== What you will do ==
Return each line of the data below that contains the string "customerRoutes".

== Provided records ==
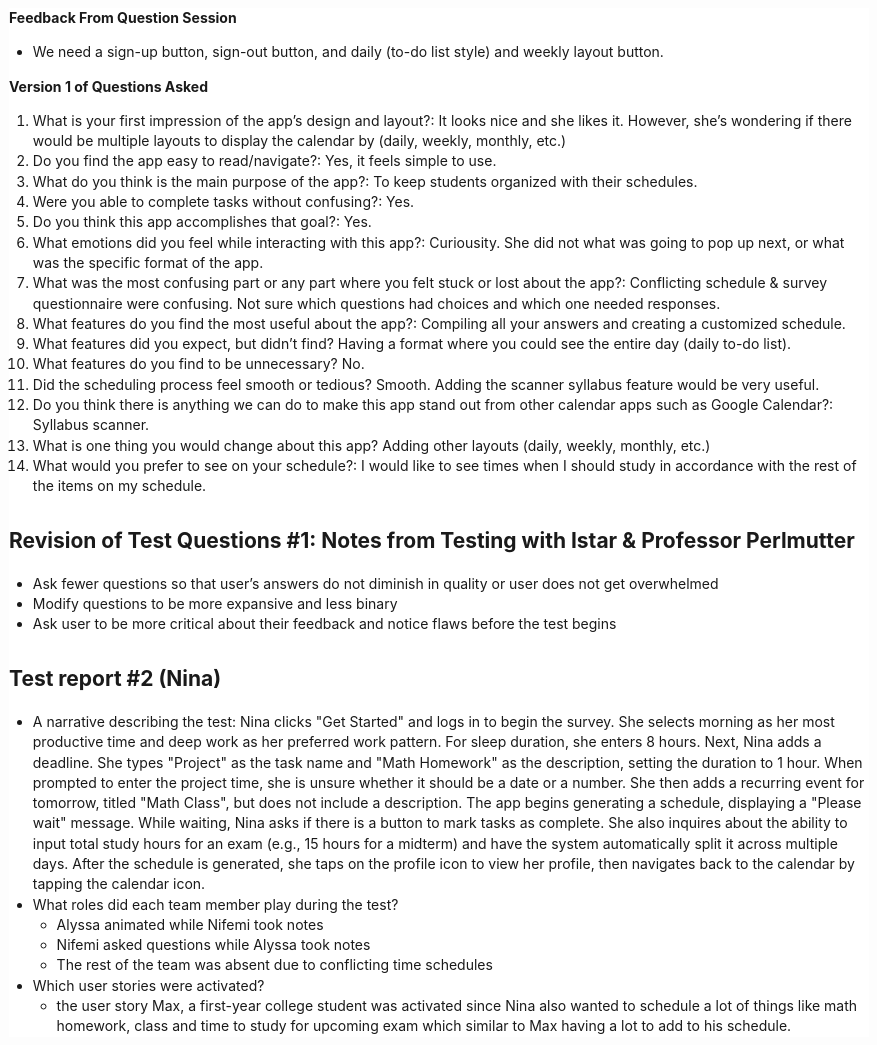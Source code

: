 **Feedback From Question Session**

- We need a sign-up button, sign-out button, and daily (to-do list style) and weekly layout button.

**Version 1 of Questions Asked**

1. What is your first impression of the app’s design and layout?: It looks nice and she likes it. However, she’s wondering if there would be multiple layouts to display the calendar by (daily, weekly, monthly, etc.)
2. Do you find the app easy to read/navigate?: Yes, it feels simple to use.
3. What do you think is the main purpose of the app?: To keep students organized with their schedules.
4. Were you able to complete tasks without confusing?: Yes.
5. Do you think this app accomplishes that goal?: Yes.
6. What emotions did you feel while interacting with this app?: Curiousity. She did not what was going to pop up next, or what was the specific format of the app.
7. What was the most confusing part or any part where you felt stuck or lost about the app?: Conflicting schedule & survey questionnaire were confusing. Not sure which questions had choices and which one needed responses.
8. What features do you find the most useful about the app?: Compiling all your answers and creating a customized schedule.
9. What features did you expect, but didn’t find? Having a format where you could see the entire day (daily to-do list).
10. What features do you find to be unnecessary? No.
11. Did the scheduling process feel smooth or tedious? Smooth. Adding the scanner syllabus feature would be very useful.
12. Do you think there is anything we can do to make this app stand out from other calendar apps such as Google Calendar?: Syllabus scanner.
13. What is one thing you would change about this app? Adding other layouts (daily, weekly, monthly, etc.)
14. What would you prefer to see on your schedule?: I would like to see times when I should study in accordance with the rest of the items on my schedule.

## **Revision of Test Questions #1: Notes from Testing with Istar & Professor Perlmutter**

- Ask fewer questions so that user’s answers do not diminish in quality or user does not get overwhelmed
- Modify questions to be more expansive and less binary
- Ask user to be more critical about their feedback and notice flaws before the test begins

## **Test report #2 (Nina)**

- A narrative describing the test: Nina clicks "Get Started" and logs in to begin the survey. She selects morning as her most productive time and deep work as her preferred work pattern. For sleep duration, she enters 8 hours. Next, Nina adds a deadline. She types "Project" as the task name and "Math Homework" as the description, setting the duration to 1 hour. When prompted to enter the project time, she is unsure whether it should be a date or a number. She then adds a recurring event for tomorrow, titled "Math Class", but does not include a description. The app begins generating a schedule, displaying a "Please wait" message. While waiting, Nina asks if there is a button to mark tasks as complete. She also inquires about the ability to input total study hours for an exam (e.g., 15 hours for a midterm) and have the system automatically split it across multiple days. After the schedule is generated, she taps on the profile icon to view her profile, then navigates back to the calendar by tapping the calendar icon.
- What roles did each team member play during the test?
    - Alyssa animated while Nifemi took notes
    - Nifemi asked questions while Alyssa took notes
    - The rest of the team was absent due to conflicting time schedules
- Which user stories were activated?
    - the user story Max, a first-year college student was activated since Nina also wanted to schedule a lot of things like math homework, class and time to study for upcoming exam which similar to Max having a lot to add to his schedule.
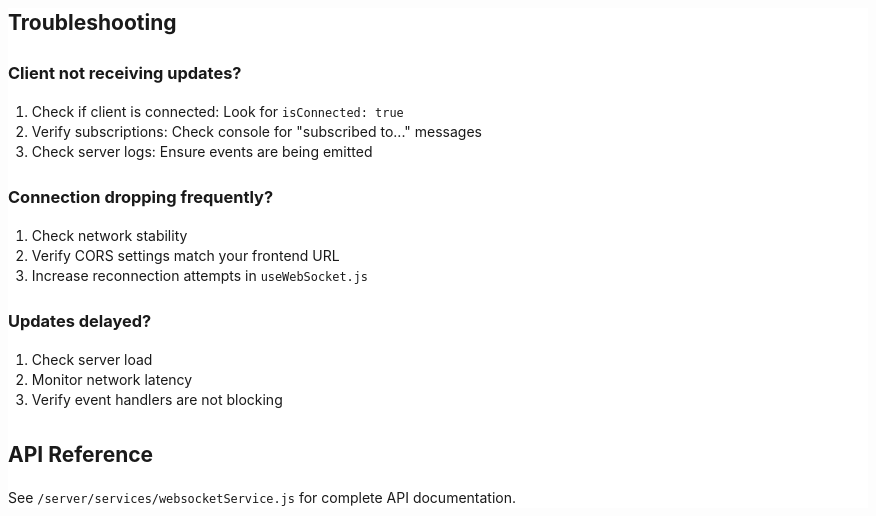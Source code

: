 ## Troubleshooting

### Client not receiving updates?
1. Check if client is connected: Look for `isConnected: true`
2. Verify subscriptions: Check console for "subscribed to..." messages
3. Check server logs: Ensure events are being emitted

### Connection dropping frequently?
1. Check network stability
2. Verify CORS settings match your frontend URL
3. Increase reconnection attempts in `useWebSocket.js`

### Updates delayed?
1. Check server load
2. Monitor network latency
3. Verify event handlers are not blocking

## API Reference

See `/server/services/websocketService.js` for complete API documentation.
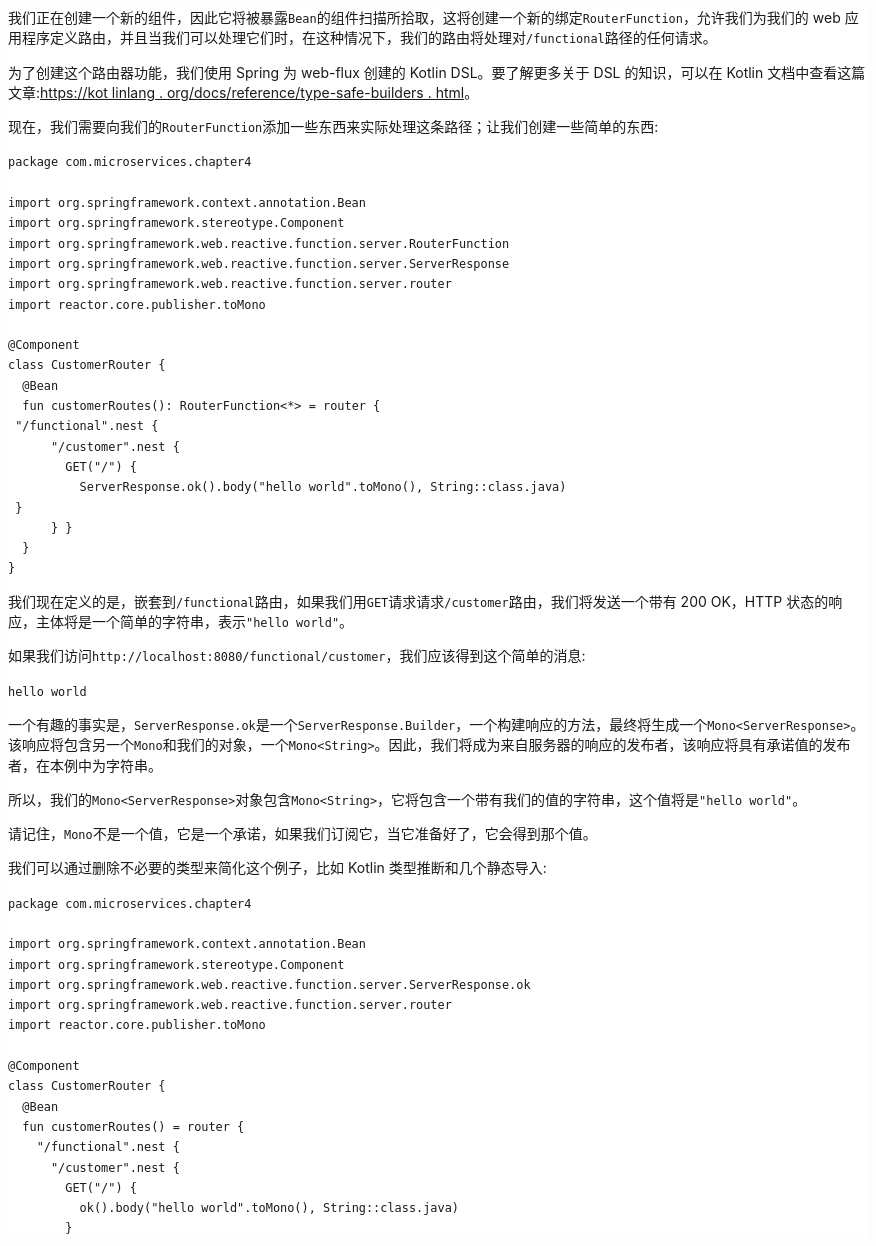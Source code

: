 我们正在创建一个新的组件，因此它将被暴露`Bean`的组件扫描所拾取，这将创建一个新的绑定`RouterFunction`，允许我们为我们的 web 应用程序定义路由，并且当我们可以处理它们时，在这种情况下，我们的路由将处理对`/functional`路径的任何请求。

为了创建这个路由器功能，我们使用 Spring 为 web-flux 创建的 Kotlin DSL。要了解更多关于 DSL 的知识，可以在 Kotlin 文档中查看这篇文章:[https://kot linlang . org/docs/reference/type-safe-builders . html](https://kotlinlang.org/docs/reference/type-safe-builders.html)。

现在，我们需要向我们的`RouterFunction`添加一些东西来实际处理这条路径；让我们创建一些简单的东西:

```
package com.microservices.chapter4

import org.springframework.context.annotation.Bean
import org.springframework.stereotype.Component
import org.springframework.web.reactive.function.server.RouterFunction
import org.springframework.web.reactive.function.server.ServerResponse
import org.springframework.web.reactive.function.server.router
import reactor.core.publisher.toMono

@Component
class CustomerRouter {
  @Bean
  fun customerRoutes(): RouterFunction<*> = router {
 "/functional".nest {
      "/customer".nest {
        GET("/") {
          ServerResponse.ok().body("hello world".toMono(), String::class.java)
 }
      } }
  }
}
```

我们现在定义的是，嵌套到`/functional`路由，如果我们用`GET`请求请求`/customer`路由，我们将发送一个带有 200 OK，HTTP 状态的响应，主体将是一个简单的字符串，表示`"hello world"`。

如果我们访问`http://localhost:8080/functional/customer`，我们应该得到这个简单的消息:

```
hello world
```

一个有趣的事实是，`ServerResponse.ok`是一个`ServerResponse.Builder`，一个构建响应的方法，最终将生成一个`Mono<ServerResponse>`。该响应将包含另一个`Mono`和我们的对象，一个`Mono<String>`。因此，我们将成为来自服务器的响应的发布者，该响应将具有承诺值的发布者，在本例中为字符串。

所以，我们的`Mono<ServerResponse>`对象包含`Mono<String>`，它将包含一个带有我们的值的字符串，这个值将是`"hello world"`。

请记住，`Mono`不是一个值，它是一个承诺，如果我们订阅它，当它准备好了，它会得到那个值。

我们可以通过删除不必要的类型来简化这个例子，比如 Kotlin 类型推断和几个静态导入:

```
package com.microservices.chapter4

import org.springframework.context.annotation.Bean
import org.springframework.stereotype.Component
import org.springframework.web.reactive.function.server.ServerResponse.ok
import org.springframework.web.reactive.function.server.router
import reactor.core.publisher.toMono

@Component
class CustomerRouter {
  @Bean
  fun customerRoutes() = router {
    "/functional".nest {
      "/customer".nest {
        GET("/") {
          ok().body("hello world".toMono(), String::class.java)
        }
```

---

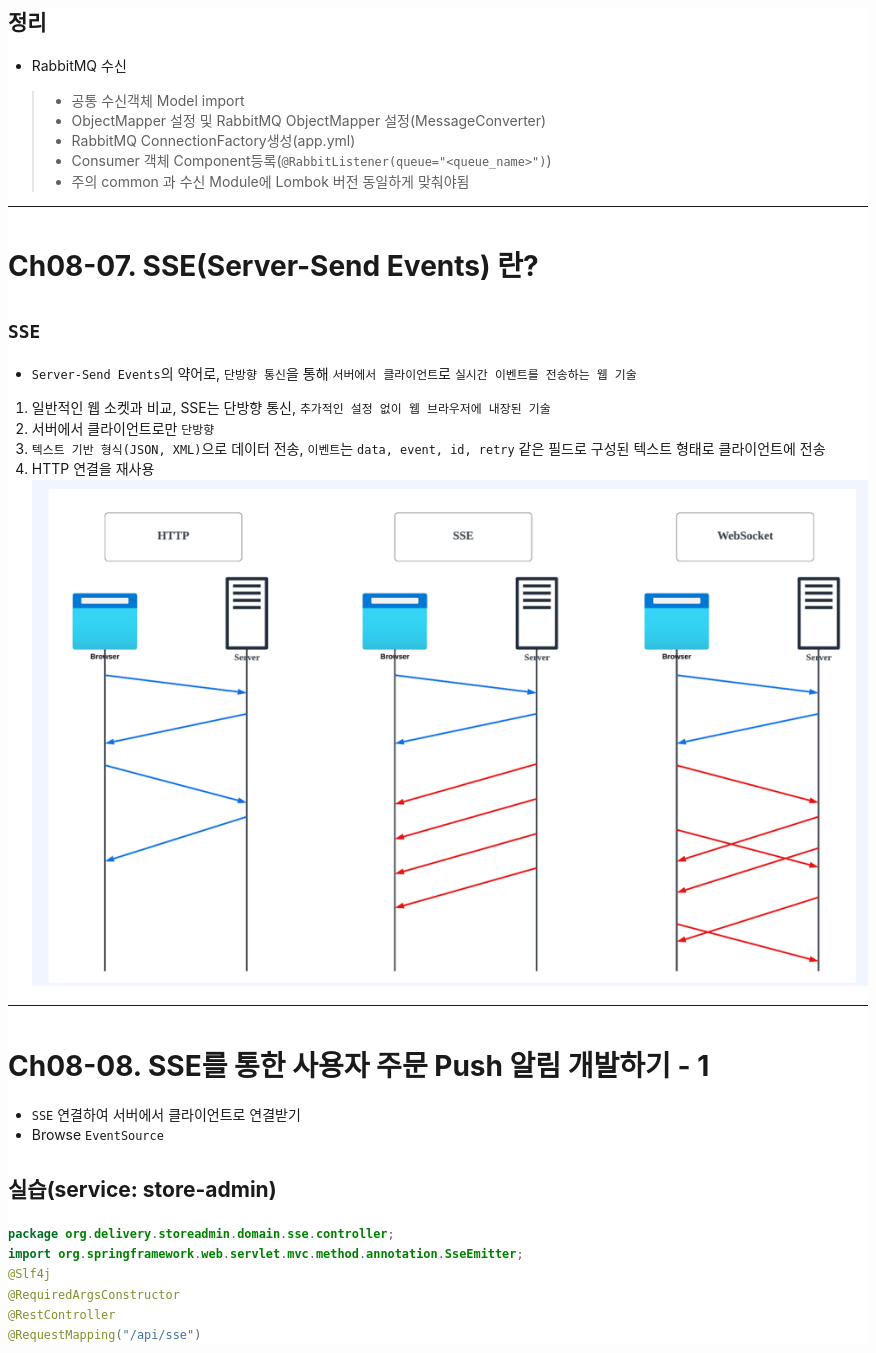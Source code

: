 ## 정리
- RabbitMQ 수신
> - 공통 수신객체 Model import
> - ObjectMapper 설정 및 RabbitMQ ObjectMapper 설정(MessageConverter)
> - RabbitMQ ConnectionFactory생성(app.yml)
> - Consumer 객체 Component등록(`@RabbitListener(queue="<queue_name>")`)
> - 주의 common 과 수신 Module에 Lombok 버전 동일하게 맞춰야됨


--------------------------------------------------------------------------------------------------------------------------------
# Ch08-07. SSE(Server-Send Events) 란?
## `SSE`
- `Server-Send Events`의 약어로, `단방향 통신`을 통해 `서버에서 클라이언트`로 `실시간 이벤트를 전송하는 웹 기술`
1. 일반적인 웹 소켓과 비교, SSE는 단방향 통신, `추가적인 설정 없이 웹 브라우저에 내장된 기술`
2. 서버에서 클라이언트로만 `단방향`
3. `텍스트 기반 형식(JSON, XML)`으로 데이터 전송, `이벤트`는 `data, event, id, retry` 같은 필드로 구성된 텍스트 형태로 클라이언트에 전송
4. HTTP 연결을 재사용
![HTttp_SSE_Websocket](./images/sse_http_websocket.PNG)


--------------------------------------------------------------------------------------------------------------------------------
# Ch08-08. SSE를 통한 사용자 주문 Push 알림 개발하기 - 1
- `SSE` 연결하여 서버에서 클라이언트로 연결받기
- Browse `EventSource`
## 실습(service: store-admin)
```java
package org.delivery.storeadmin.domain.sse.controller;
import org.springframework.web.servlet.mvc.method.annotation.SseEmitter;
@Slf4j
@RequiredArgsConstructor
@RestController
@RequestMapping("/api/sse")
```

== Solution to this exercise ==
  fun customerRoutes(): RouterFunction<*> = router {
  fun customerRoutes() = router {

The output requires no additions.